*** Opening of RECORDS ***
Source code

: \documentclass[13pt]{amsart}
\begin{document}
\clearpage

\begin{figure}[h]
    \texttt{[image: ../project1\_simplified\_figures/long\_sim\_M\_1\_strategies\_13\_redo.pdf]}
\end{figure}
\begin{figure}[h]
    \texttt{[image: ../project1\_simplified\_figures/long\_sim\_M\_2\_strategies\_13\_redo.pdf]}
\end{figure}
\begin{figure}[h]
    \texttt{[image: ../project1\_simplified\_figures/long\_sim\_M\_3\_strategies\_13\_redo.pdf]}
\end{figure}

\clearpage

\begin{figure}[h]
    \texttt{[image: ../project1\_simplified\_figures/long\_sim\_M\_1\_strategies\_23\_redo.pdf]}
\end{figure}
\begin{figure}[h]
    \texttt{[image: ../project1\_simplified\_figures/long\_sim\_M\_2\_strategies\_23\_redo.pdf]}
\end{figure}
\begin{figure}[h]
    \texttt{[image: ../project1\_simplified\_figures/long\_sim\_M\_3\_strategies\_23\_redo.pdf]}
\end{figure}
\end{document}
*** Close of RECORDS ***
== THE PROBLEM ==
After reading the material above, repeat all of it exactly.

== SOLUTION ==
Source code

: \documentclass[13pt]{amsart}
\begin{document}
\clearpage

\begin{figure}[h]
    \texttt{[image: ../project1\_simplified\_figures/long\_sim\_M\_1\_strategies\_13\_redo.pdf]}
\end{figure}
\begin{figure}[h]
    \texttt{[image: ../project1\_simplified\_figures/long\_sim\_M\_2\_strategies\_13\_redo.pdf]}
\end{figure}
\begin{figure}[h]
    \texttt{[image: ../project1\_simplified\_figures/long\_sim\_M\_3\_strategies\_13\_redo.pdf]}
\end{figure}

\clearpage

\begin{figure}[h]
    \texttt{[image: ../project1\_simplified\_figures/long\_sim\_M\_1\_strategies\_23\_redo.pdf]}
\end{figure}
\begin{figure}[h]
    \texttt{[image: ../project1\_simplified\_figures/long\_sim\_M\_2\_strategies\_23\_redo.pdf]}
\end{figure}
\begin{figure}[h]
    \texttt{[image: ../project1\_simplified\_figures/long\_sim\_M\_3\_strategies\_23\_redo.pdf]}
\end{figure}
\end{document}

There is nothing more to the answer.